[WORK REQUIRED]
Repeat all of the entries, please, keeping each line exact.

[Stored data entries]
....................

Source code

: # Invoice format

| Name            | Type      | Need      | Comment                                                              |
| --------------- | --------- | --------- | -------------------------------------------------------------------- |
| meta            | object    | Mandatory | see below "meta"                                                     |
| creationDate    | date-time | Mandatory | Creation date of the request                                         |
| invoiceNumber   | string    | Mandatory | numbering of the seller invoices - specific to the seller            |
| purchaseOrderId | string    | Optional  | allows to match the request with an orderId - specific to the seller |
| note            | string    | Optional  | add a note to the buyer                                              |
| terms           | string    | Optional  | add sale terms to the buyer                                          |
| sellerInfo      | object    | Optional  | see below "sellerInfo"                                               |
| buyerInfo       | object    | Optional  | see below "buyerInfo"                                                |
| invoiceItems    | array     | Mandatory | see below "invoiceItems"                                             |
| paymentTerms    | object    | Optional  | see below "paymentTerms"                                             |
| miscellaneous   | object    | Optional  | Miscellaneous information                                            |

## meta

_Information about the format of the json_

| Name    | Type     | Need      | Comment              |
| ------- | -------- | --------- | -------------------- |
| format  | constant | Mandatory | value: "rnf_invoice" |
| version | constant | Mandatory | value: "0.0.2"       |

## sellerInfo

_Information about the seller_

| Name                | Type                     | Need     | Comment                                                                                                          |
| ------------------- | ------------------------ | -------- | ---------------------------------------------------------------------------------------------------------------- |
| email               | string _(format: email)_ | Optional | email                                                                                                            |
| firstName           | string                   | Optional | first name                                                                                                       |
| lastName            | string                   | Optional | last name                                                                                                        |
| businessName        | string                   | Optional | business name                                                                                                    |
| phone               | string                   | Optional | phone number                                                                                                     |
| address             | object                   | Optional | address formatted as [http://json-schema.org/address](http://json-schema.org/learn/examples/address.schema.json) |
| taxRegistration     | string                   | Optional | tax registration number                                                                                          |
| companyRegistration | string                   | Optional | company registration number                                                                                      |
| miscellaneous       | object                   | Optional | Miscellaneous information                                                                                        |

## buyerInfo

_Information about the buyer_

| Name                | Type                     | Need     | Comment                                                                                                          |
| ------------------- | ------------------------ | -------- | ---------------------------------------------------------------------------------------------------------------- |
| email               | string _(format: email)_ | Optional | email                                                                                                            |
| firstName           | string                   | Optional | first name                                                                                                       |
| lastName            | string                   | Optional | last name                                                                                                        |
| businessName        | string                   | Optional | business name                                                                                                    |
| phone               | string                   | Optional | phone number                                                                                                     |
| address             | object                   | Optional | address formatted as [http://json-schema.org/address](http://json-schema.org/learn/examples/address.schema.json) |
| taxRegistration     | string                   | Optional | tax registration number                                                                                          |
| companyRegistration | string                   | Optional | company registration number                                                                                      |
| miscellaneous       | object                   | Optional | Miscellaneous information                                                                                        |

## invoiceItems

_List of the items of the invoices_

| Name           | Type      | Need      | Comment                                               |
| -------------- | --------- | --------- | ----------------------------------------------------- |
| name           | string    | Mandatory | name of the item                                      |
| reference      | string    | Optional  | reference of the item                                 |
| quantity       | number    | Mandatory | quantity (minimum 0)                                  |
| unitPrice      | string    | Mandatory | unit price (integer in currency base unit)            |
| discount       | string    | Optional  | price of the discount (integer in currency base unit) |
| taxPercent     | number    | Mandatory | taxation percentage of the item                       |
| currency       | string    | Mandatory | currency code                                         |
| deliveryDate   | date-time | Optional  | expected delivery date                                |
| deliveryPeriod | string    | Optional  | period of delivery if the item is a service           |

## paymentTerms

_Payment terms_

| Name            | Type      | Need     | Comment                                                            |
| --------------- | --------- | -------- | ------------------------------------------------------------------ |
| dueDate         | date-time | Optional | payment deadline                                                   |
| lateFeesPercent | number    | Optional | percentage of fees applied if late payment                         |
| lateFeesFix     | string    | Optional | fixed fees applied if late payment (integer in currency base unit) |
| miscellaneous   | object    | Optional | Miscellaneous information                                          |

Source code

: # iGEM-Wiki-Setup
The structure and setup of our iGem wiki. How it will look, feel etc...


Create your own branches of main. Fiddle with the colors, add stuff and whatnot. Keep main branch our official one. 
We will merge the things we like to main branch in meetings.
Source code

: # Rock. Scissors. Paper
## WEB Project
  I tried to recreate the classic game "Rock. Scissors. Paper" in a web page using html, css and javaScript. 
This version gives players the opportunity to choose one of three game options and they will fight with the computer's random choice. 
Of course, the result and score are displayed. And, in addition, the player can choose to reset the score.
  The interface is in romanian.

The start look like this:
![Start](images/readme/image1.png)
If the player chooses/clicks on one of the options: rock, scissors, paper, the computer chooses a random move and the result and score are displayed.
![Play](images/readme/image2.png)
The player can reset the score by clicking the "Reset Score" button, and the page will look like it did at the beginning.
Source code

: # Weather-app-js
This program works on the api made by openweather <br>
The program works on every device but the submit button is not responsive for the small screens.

....................

[OUTPUT BELOW]
Source code

: # Invoice format

| Name            | Type      | Need      | Comment                                                              |
| --------------- | --------- | --------- | -------------------------------------------------------------------- |
| meta            | object    | Mandatory | see below "meta"                                                     |
| creationDate    | date-time | Mandatory | Creation date of the request                                         |
| invoiceNumber   | string    | Mandatory | numbering of the seller invoices - specific to the seller            |
| purchaseOrderId | string    | Optional  | allows to match the request with an orderId - specific to the seller |
| note            | string    | Optional  | add a note to the buyer                                              |
| terms           | string    | Optional  | add sale terms to the buyer                                          |
| sellerInfo      | object    | Optional  | see below "sellerInfo"                                               |
| buyerInfo       | object    | Optional  | see below "buyerInfo"                                                |
| invoiceItems    | array     | Mandatory | see below "invoiceItems"                                             |
| paymentTerms    | object    | Optional  | see below "paymentTerms"                                             |
| miscellaneous   | object    | Optional  | Miscellaneous information                                            |

## meta

_Information about the format of the json_

| Name    | Type     | Need      | Comment              |
| ------- | -------- | --------- | -------------------- |
| format  | constant | Mandatory | value: "rnf_invoice" |
| version | constant | Mandatory | value: "0.0.2"       |

## sellerInfo

_Information about the seller_

| Name                | Type                     | Need     | Comment                                                                                                          |
| ------------------- | ------------------------ | -------- | ---------------------------------------------------------------------------------------------------------------- |
| email               | string _(format: email)_ | Optional | email                                                                                                            |
| firstName           | string                   | Optional | first name                                                                                                       |
| lastName            | string                   | Optional | last name                                                                                                        |
| businessName        | string                   | Optional | business name                                                                                                    |
| phone               | string                   | Optional | phone number                                                                                                     |
| address             | object                   | Optional | address formatted as [http://json-schema.org/address](http://json-schema.org/learn/examples/address.schema.json) |
| taxRegistration     | string                   | Optional | tax registration number                                                                                          |
| companyRegistration | string                   | Optional | company registration number                                                                                      |
| miscellaneous       | object                   | Optional | Miscellaneous information                                                                                        |

## buyerInfo

_Information about the buyer_

| Name                | Type                     | Need     | Comment                                                                                                          |
| ------------------- | ------------------------ | -------- | ---------------------------------------------------------------------------------------------------------------- |
| email               | string _(format: email)_ | Optional | email                                                                                                            |
| firstName           | string                   | Optional | first name                                                                                                       |
| lastName            | string                   | Optional | last name                                                                                                        |
| businessName        | string                   | Optional | business name                                                                                                    |
| phone               | string                   | Optional | phone number                                                                                                     |
| address             | object                   | Optional | address formatted as [http://json-schema.org/address](http://json-schema.org/learn/examples/address.schema.json) |
| taxRegistration     | string                   | Optional | tax registration number                                                                                          |
| companyRegistration | string                   | Optional | company registration number                                                                                      |
| miscellaneous       | object                   | Optional | Miscellaneous information                                                                                        |

## invoiceItems

_List of the items of the invoices_

| Name           | Type      | Need      | Comment                                               |
| -------------- | --------- | --------- | ----------------------------------------------------- |
| name           | string    | Mandatory | name of the item                                      |
| reference      | string    | Optional  | reference of the item                                 |
| quantity       | number    | Mandatory | quantity (minimum 0)                                  |
| unitPrice      | string    | Mandatory | unit price (integer in currency base unit)            |
| discount       | string    | Optional  | price of the discount (integer in currency base unit) |
| taxPercent     | number    | Mandatory | taxation percentage of the item                       |
| currency       | string    | Mandatory | currency code                                         |
| deliveryDate   | date-time | Optional  | expected delivery date                                |
| deliveryPeriod | string    | Optional  | period of delivery if the item is a service           |

## paymentTerms

_Payment terms_

| Name            | Type      | Need     | Comment                                                            |
| --------------- | --------- | -------- | ------------------------------------------------------------------ |
| dueDate         | date-time | Optional | payment deadline                                                   |
| lateFeesPercent | number    | Optional | percentage of fees applied if late payment                         |
| lateFeesFix     | string    | Optional | fixed fees applied if late payment (integer in currency base unit) |
| miscellaneous   | object    | Optional | Miscellaneous information                                          |

Source code

: # iGEM-Wiki-Setup
The structure and setup of our iGem wiki. How it will look, feel etc...


Create your own branches of main. Fiddle with the colors, add stuff and whatnot. Keep main branch our official one. 
We will merge the things we like to main branch in meetings.
Source code

: # Rock. Scissors. Paper
## WEB Project
  I tried to recreate the classic game "Rock. Scissors. Paper" in a web page using html, css and javaScript. 
This version gives players the opportunity to choose one of three game options and they will fight with the computer's random choice. 
Of course, the result and score are displayed. And, in addition, the player can choose to reset the score.
  The interface is in romanian.

The start look like this:
![Start](images/readme/image1.png)
If the player chooses/clicks on one of the options: rock, scissors, paper, the computer chooses a random move and the result and score are displayed.
![Play](images/readme/image2.png)
The player can reset the score by clicking the "Reset Score" button, and the page will look like it did at the beginning.
Source code

: # Weather-app-js
This program works on the api made by openweather <br>
The program works on every device but the submit button is not responsive for the small screens.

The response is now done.